L’Inde reconnait Israël deux ans après sa création, en 1950, mais attendra 1992 pour établir des relations diplomatiques normales. Durant la Guerre des Six jours et la Guerre de Kippour, l’Inde soutient le camp arabe, avant de devenir en 1975 le premier pays non arabe à autoriser l’OLP (Organisation de libération de la Palestine) à ouvrir un bureau sur son territoire. En 1988, elle reconnait l’Etat palestinien, après la déclaration d’indépendance du Conseil national palestinien. Pourtant dès les années 1960, l’Inde coopère avec l’Etat hébreu dans le domaine du renseignement ainsi dans la fourniture d’équipements militaires. L’établissement des relations diplomatiques en 1992 entre les deux capitales s’inscrit dans un vaste processus de redéploiement des alliances stratégiques indiennes suite à la disparition de l’URSS dont il fut un partenaire privilégié pendant la guerre froide.

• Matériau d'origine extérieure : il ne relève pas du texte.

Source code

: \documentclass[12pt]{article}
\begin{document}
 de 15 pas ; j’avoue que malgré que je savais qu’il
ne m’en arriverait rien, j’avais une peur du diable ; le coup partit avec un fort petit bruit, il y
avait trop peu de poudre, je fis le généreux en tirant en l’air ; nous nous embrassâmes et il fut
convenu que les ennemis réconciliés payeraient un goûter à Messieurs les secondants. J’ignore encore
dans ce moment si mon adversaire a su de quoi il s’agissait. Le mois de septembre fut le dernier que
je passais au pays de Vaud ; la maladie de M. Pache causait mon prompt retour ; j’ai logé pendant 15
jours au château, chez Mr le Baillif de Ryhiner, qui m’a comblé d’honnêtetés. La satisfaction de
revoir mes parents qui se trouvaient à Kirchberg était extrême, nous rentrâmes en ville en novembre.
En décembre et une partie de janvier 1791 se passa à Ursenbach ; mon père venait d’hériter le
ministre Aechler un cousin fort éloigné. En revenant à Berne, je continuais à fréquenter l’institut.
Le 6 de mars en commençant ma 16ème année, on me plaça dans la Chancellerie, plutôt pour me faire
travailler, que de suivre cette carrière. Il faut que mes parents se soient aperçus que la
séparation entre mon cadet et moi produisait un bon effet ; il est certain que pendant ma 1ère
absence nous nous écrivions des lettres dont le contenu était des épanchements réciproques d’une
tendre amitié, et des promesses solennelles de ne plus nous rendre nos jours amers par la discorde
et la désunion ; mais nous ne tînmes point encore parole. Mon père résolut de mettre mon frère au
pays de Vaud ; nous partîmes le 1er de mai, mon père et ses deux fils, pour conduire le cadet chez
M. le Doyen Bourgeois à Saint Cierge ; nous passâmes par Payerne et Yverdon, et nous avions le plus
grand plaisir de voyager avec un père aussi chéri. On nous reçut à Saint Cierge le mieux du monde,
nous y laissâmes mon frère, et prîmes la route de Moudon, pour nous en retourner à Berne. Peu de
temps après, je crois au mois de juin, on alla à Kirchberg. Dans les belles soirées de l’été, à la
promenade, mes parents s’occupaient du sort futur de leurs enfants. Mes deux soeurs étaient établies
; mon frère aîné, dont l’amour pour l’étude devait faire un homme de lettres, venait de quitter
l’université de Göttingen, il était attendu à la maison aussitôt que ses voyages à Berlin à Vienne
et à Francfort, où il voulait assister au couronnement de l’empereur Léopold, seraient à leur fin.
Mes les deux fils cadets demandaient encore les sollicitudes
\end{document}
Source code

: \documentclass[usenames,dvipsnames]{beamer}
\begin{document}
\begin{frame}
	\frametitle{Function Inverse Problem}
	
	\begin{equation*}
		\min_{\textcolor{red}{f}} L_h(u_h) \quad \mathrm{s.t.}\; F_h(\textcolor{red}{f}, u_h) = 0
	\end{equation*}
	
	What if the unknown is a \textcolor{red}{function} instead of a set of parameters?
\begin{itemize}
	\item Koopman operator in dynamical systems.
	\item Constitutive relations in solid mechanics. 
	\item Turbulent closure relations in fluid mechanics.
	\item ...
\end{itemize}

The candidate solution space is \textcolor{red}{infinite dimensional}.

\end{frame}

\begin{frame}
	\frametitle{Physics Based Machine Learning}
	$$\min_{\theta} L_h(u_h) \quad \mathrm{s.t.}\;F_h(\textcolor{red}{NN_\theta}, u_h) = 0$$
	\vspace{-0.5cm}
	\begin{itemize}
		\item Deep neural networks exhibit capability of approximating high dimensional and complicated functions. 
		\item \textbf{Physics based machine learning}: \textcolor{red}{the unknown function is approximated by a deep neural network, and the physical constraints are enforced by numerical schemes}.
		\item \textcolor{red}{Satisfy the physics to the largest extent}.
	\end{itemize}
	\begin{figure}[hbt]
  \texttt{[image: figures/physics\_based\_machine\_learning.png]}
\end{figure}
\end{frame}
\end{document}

La guerre indo-pakistanaise de Kargil en 1999 donne un coup d’accélérateur à la relation bilatérale. L’Inde, sous-équipée, souffre de l’embargo qui lui est imposé depuis un an suite à ses essais nucléaires. Israël lui vend alors tous les armements et équipements dont elle avait besoin, malgré l’interdiction de la communauté internationale. Pour le remercier, le gouvernement du BJP reçoit Ariel Sharon en 2003, qui demeure le seul chef du gouvernement israélien à s’être rendu en Inde, aujourd’hui encore.

Narendra Modi a voulu manifester par ce voyage exclusif en Israël – il n’a pas souhaité se rendre dans les territoires palestiniens comme le font traditionnellement les chefs d’Etat – son admiration pour la stratégie sécuritaire d’Israël, qui a su prospérer dans une région hostile. Il estime partager ce destin commun d’un pays entouré d’ennemis et souhaite s’inspirer de la politique israélienne.

Depuis les années 50 en effet, Israël a été guidé par la « doctrine de la périphérie » énoncée par Ben Gourion et qui stipule que pour contrecarrer l’hostilité de ses Etats limitrophes, Israël doit établir des alliances avec sa périphérie eurasienne, à l’époque l’Iran et la Turquie. Face à la détérioration des relations avec ces derniers, Israël a investi ailleurs, notamment en Grèce, en Inde, en Azerbaïdjan, en Chine ou encore en Afrique. C’est aussi dans cette perspective que s’inscrit le premier sommet Israël-Afrique annoncé à l’automne 2017 au Togo. Il marque l’intérêt croissant, économique et diplomatique, de l’un des partenaires « non traditionnels » et des plus discrets du continent. Il permettra à Faure Gnassingbé, le président togolais, de renforcer la relation spéciale qui existe déjà entre Tel-Aviv et Lomé – comme d’ailleurs avec d’autres pays tels que la Côte d’Ivoire, la RDC, le Cameroun et le Rwanda.

Les relations entre Israël et ces pays sont des coopérations bilatérales et il n’existe pas encore d’alliance plus globale avec l’ensemble de ces pays. La « doctrine de la périphérie » réutilisée aujourd’hui par Israël témoigne de véritables craintes de la part du gouvernement, des menaces régionales actuelles. Les jeux d’alliances ont été profondément modifiés en l’espace de quelques décennies et Israël n’a d’autre choix que de revenir à ses fondamentaux.